The Two-Face side of his personality proposed a dozen lewd comments about the pussycat pussyfooting around.  The Harvey side rejected each one.  Selina was a friend.  He didn’t want to be “Big Bad Harv” with her.  But he did wish she’d get to the point. 

She did.

“There’s a tape, Harvey.  I have it on good authority that a cousin of your very favorite mobster, Boss Maroni, owns the warehouse where you were… ‘gardening’ last night.  And word is: he plans to make copies and sell them.”

DA Dent held Two-Face’s rage back just long enough to ask: “Who’s the source?”

“Penguin.  Maroni’s people approached him to distribute.  Pengy told the Riddler and Eddie told me.”

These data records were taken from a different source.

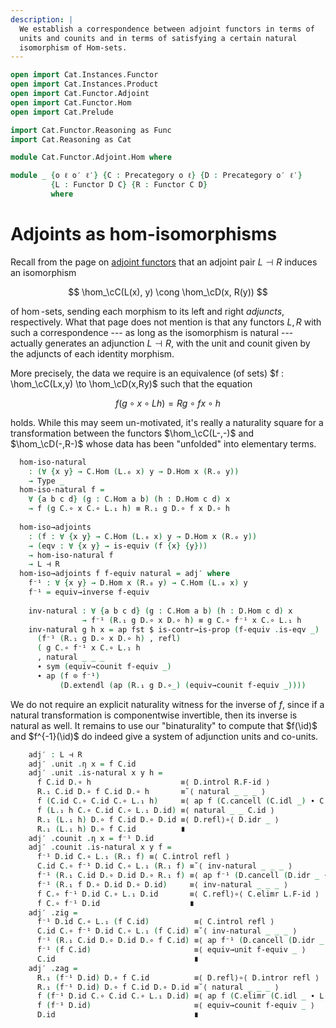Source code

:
 ```yaml
---
description: |
  We establish a correspondence between adjoint functors in terms of
  units and counits and in terms of satisfying a certain natural
  isomorphism of Hom-sets.
---
```

```agda
open import Cat.Instances.Functor
open import Cat.Instances.Product
open import Cat.Functor.Adjoint
open import Cat.Functor.Hom
open import Cat.Prelude

import Cat.Functor.Reasoning as Func
import Cat.Reasoning as Cat

module Cat.Functor.Adjoint.Hom where

module _ {o ℓ o′ ℓ′} {C : Precategory o ℓ} {D : Precategory o′ ℓ′}
         {L : Functor D C} {R : Functor C D}
         where
```

<!--
```agda
  private
    module C = Cat C
    module D = Cat D
    module L = Func L
    module R = Func R
  open _⊣_
  open _=>_
```
-->

# Adjoints as hom-isomorphisms

Recall from the page on [adjoint functors] that an adjoint pair $L
\dashv R$ induces an isomorphism

$$
\hom_\cC(L(x), y) \cong \hom_\cD(x, R(y))
$$

of $\hom$-sets, sending each morphism to its left and right _adjuncts_,
respectively. What that page does not mention is that any functors $L,
R$ with such a correspondence --- as long as the isomorphism is natural
--- actually generates an adjunction $L \dashv R$, with the unit and
counit given by the adjuncts of each identity morphism.

[adjoint functors]: Cat.Functor.Adjoint.html

More precisely, the data we require is an equivalence (of sets) $f :
\hom_\cC(Lx,y) \to \hom_\cD(x,Ry)$ such that the equation

$$
f(g \circ x \circ Lh) = Rg \circ fx \circ h
$$

holds. While this may seem un-motivated, it's really a naturality square
for a transformation between the functors $\hom_\cC(L-,-)$ and
$\hom_\cD(-,R-)$ whose data has been "unfolded" into elementary
terms.

```agda
  hom-iso-natural
    : (∀ {x y} → C.Hom (L.₀ x) y → D.Hom x (R.₀ y))
    → Type _
  hom-iso-natural f =
    ∀ {a b c d} (g : C.Hom a b) (h : D.Hom c d) x
    → f (g C.∘ x C.∘ L.₁ h) ≡ R.₁ g D.∘ f x D.∘ h
  
  hom-iso→adjoints
    : (f : ∀ {x y} → C.Hom (L.₀ x) y → D.Hom x (R.₀ y))
    → (eqv : ∀ {x y} → is-equiv (f {x} {y}))
    → hom-iso-natural f
    → L ⊣ R
  hom-iso→adjoints f f-equiv natural = adj′ where
    f⁻¹ : ∀ {x y} → D.Hom x (R.₀ y) → C.Hom (L.₀ x) y
    f⁻¹ = equiv→inverse f-equiv
  
    inv-natural : ∀ {a b c d} (g : C.Hom a b) (h : D.Hom c d) x
                → f⁻¹ (R.₁ g D.∘ x D.∘ h) ≡ g C.∘ f⁻¹ x C.∘ L.₁ h
    inv-natural g h x = ap fst $ is-contr→is-prop (f-equiv .is-eqv _)
      (f⁻¹ (R.₁ g D.∘ x D.∘ h) , refl)
      ( g C.∘ f⁻¹ x C.∘ L.₁ h
      , natural _ _ _
      ∙ sym (equiv→counit f-equiv _)
      ∙ ap (f ⊙ f⁻¹)
           (D.extendl (ap (R.₁ g D.∘_) (equiv→counit f-equiv _))))
```

We do not require an explicit naturality witness for the inverse of $f$,
since if a natural transformation is componentwise invertible, then its
inverse is natural as well. It remains to use our "binaturality" to
compute that $f(\id)$ and $f^{-1}(\id)$ do indeed give a system
of adjunction units and co-units.

```agda
    adj′ : L ⊣ R
    adj′ .unit .η x = f C.id
    adj′ .unit .is-natural x y h =
      f C.id D.∘ h                    ≡⟨ D.introl R.F-id ⟩
      R.₁ C.id D.∘ f C.id D.∘ h       ≡˘⟨ natural _ _ _ ⟩
      f (C.id C.∘ C.id C.∘ L.₁ h)     ≡⟨ ap f (C.cancell (C.idl _) ∙ C.intror (C.idl _ ∙ L.F-id)) ⟩
      f (L.₁ h C.∘ C.id C.∘ L.₁ D.id) ≡⟨ natural _ _ C.id ⟩
      R.₁ (L.₁ h) D.∘ f C.id D.∘ D.id ≡⟨ D.refl⟩∘⟨ D.idr _ ⟩
      R.₁ (L.₁ h) D.∘ f C.id          ∎
    adj′ .counit .η x = f⁻¹ D.id
    adj′ .counit .is-natural x y f =
      f⁻¹ D.id C.∘ L.₁ (R.₁ f) ≡⟨ C.introl refl ⟩
      C.id C.∘ f⁻¹ D.id C.∘ L.₁ (R.₁ f) ≡˘⟨ inv-natural _ _ _ ⟩
      f⁻¹ (R.₁ C.id D.∘ D.id D.∘ R.₁ f) ≡⟨ ap f⁻¹ (D.cancell (D.idr _ ∙ R.F-id) ∙ D.intror (D.idl _)) ⟩
      f⁻¹ (R.₁ f D.∘ D.id D.∘ D.id)     ≡⟨ inv-natural _ _ _ ⟩
      f C.∘ f⁻¹ D.id C.∘ L.₁ D.id       ≡⟨ C.refl⟩∘⟨ C.elimr L.F-id ⟩
      f C.∘ f⁻¹ D.id                    ∎
    adj′ .zig =
      f⁻¹ D.id C.∘ L.₁ (f C.id)          ≡⟨ C.introl refl ⟩
      C.id C.∘ f⁻¹ D.id C.∘ L.₁ (f C.id) ≡˘⟨ inv-natural _ _ _ ⟩
      f⁻¹ (R.₁ C.id D.∘ D.id D.∘ f C.id) ≡⟨ ap f⁻¹ (D.cancell (D.idr _ ∙ R.F-id)) ⟩
      f⁻¹ (f C.id)                       ≡⟨ equiv→unit f-equiv _ ⟩
      C.id                               ∎
    adj′ .zag =
      R.₁ (f⁻¹ D.id) D.∘ f C.id          ≡⟨ D.refl⟩∘⟨ D.intror refl ⟩
      R.₁ (f⁻¹ D.id) D.∘ f C.id D.∘ D.id ≡˘⟨ natural _ _ _ ⟩
      f (f⁻¹ D.id C.∘ C.id C.∘ L.₁ D.id) ≡⟨ ap f (C.elimr (C.idl _ ∙ L.F-id)) ⟩
      f (f⁻¹ D.id)                       ≡⟨ equiv→counit f-equiv _ ⟩
      D.id                               ∎
```

<!--
```agda
module _ {o ℓ o′} {C : Precategory o ℓ} {D : Precategory o′ ℓ}
         {L : Functor D C} {R : Functor C D}
         where
  private
    module C = Cat C
    module D = Cat D
    module L = Func L
    module R = Func R


  hom-natural-iso→adjoints
    : natural-iso (Hom[-,-] C F∘ (Functor.op L F× Id)) (Hom[-,-] D F∘ (Id F× R))
    → L ⊣ R
  hom-natural-iso→adjoints eta =
    hom-iso→adjoints (to .η _) (natural-iso-to-is-equiv eta (_ , _)) λ g h x →
      happly (to .is-natural _ _ (h , g)) x
    where
      open natural-iso eta
      open _=>_

module _ {o ℓ o′} {C : Precategory o ℓ} {D : Precategory o′ ℓ}
         {L : Functor D C} {R : Functor C D}
         (adj : L ⊣ R)
         where
  private
    module C = Cat C
    module D = Cat D
    module L = Func L
    module R = Func R

  adjunct-hom-iso-from
    : ∀ a → natural-iso (Hom-from C (L.₀ a)) (Hom-from D a F∘ R)
  adjunct-hom-iso-from a = to-natural-iso mi where
    open make-natural-iso

    mi : make-natural-iso (Hom-from C (L.₀ a)) (Hom-from D a F∘ R)
    mi .eta x = L-adjunct adj
    mi .inv x = R-adjunct adj
    mi .eta∘inv _ = funext λ _ → L-R-adjunct adj _
    mi .inv∘eta _ = funext λ _ → R-L-adjunct adj _
    mi .natural _ _ f = funext λ g → sym (L-adjunct-naturalr adj f g)

  adjunct-hom-iso-into
    : ∀ b → natural-iso (Hom-into C b F∘ Functor.op L) (Hom-into D (R.₀ b))
  adjunct-hom-iso-into b = to-natural-iso mi where
    open make-natural-iso

    mi : make-natural-iso (Hom-into C b F∘ Functor.op L) (Hom-into D (R.₀ b))
    mi .eta x = L-adjunct adj
    mi .inv x = R-adjunct adj
    mi .eta∘inv _ = funext λ _ → L-R-adjunct adj _
    mi .inv∘eta _ = funext λ _ → R-L-adjunct adj _
    mi .natural _ _ f = funext λ g → sym $ L-adjunct-naturall adj g f

  adjunct-hom-iso
    : natural-iso (Hom[-,-] C F∘ (Functor.op L F× Id)) (Hom[-,-] D F∘ (Id F× R))
  adjunct-hom-iso = to-natural-iso mi where
    open make-natural-iso

    mi : make-natural-iso (Hom[-,-] C F∘ (Functor.op L F× Id)) (Hom[-,-] D F∘ (Id F× R))
    mi .eta x = L-adjunct adj
    mi .inv x = R-adjunct adj
    mi .eta∘inv _ = funext λ _ → L-R-adjunct adj _
    mi .inv∘eta _ = funext λ _ → R-L-adjunct adj _
    mi .natural _ _ (f , h) = funext λ g → sym $ L-adjunct-natural₂ adj h f g
```
-->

The degree of Two-Face’s rage may be gauged by the fact that he did not pause to flip his coin before calling down the sting of two thousand scorpions on Maroni, on the Penguin, and on anyone else involved in this monstrous outrage.  This was not a matter for the coin to decide because he was not “of two minds.” On the contrary, while Two-Face conjured images of machine-gunning every Maroni in existence, Harvey searched the annals of his Harvard education for appropriate epithets:

Come not within the measure of my wrath. 
—The Two Gentleman of Verona

Ne’er had been read in story old,
Of maiden true betray
d for gold,
That loved, or was avenged, like me.
 
—Marmion.  Canto ii

Which, if not victory, is yet revenge. 
—Paradise Lost.  Book ii

And just for good measure:

I don’t want to kill everyone.  Just my enemies. 
—The Godfather Part II

 

 

1:00 PM
A distinguished older gentleman, neatly but too-formally dressed for a suburban park, scrutinized his reflection in the pond.  He thought he was long past the age where you make discoveries about yourself.  Yet recent events—or rather, the lack of recent events—were forcing him to face one of those revelations.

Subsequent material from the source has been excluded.